The Rothko Chapel / Elizabeth Felicella

To realize the vision of Rothko and the Menils, the Rothko Chapel uses its 2-acre campus and powerful art to create interfaith understanding and champion human rights. Since 1971, the Chapel has hosted 5,000 programs on religion, meditation, and spiritual healing, and current global issues.

The renovation of the Chapel was overseen by Architecture Research Office along with lighting designers at George Sexton Associates. The skylight, lighting design, and entryway into the chapel were redesigned to heighten the visual impact of the paintings. With a new central skylight, daylight now permeates the interior, which is what Rothko originally intended.

The Rothko Chapel redesigned skylight / Elizabeth Felicella

Before, visitors would gather at the Chapel’s vestibule, crowding the experience. The new Suzanne Deal Booth Welcome House to the north of the Chapel helps relieve pressure on the Chapel, creating ample space for groups and guided tours to meet, and includes an expanded gift shop and bookstore.
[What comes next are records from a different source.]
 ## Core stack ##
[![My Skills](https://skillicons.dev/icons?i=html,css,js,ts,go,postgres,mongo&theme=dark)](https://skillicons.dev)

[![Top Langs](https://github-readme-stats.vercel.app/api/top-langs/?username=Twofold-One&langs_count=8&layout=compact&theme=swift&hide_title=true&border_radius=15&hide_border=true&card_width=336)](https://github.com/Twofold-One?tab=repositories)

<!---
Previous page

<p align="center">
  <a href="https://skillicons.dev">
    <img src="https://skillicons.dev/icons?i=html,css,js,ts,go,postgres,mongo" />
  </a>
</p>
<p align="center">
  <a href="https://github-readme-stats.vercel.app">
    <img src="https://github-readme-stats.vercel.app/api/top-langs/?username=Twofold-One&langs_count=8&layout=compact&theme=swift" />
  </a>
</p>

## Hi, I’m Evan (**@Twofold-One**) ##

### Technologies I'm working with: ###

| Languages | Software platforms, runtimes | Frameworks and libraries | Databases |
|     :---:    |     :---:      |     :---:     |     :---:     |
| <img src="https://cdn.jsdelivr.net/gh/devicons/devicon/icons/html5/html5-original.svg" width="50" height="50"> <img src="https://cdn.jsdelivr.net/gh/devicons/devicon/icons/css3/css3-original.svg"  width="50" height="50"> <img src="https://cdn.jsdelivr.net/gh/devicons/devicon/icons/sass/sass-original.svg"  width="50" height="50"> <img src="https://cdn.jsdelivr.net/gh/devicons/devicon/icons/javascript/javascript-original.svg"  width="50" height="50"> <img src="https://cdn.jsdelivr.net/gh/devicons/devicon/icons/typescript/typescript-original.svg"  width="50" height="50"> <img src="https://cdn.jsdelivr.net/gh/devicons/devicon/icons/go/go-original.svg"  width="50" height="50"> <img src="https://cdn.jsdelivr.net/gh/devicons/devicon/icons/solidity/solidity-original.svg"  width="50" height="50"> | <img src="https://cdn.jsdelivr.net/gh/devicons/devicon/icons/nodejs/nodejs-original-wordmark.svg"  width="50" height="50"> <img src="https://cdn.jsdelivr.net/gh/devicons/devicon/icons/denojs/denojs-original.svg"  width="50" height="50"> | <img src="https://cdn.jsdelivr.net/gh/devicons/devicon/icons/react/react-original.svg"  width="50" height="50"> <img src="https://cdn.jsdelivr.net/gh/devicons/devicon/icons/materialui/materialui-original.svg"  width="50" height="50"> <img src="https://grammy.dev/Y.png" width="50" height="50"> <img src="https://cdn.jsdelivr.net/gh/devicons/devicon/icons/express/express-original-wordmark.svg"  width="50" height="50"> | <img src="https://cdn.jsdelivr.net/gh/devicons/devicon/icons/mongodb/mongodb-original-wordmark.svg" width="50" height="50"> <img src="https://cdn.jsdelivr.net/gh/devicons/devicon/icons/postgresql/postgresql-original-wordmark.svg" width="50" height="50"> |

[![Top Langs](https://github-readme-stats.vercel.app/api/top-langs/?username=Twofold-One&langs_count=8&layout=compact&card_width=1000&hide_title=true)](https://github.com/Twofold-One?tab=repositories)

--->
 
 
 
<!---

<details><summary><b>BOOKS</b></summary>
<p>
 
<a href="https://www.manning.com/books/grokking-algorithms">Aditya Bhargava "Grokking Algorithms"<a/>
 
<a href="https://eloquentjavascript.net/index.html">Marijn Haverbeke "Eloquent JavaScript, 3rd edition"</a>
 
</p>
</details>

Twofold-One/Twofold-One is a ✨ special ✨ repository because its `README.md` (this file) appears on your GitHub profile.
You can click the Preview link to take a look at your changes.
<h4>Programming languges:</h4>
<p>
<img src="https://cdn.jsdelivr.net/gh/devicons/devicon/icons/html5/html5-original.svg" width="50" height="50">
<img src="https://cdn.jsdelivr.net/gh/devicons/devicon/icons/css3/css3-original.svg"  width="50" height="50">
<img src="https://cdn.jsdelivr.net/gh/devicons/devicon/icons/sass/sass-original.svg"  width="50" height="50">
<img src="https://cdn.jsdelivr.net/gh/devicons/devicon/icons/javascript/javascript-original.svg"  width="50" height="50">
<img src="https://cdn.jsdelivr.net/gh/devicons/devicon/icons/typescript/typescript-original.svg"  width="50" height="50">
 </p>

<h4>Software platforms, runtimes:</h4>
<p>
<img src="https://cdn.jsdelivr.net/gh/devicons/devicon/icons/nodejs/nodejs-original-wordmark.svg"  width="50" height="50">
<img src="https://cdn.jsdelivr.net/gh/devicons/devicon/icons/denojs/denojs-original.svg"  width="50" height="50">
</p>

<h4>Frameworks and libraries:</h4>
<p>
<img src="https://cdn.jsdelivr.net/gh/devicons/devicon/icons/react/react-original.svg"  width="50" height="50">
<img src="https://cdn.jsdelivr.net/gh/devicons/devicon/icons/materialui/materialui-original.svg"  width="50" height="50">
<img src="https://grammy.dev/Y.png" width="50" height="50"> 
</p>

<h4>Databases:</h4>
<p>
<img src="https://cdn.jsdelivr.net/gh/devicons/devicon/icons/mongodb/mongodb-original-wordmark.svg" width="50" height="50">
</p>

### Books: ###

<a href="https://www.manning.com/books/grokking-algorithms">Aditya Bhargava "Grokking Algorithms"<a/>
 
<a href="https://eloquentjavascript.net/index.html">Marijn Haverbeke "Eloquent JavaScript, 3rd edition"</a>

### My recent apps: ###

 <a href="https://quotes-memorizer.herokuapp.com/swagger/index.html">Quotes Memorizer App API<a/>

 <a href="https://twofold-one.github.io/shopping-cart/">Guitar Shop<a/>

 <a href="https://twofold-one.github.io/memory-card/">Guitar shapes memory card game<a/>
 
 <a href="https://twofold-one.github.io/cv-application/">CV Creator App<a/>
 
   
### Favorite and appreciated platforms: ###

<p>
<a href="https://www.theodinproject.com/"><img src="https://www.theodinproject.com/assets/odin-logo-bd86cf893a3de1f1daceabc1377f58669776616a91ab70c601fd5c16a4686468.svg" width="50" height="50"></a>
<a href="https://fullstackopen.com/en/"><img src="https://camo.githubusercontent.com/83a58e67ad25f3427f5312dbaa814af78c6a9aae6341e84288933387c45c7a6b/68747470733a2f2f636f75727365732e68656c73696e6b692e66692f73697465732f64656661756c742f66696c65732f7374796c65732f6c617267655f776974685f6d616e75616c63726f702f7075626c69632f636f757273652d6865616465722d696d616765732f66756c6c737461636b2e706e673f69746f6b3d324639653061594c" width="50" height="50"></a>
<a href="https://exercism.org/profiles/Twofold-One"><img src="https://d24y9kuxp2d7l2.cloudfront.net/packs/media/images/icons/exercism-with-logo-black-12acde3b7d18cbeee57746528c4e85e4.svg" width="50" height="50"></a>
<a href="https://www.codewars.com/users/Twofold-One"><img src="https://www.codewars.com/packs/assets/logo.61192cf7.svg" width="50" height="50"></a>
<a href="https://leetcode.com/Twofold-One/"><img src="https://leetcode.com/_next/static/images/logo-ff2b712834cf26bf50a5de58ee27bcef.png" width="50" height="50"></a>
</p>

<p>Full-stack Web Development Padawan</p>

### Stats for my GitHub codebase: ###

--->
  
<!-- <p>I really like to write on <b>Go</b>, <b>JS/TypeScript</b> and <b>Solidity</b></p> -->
New Welcome House at the Rothko Chapel / Elizabeth Felicella

The landscape has been clarified and improved by Nelson Byrd Woltz | Landscape Architects. The firm writes that the existing landscape is structured along a primary axis, which is defined by three elements: “the irregular octagonal brick Chapel, a reflecting pool, and Barnett Newman’s Broken Obelisk that is sited at the far end of the pool from the Chapel.” These elements represent art, spirituality, and justice, respectively — justice because Barnett Newman’s piece is dedicated to Martin Luther King, Jr.

The Broken Obelisk by Barnett Newman at The Rothko Chapel / Paul Hester

NBW bordered the reflecting pool’s western and southern edges with a new screen of 32 evergreen Savannah holly (Ilex x attenuata ‘Savannah’) hedges, which they say “refocuses attention on the central axis of the campus.”

Lanie McKinnon, ASLA, a landscape architect with the firm, goes into greater detail about their efforts in the public space surrounding the pool: “The plaza space was redesigned to create a larger and more contiguous space between the Chapel and Broken Obelisk. The new plaza space features exposed aggregate concrete reminiscent of the original concrete. The new Ilex hedge was installed, offset from the plaza, to open the edges of the gathering space and include new custom benches that, through their thick wood seats, echo the original benches within the Chapel.”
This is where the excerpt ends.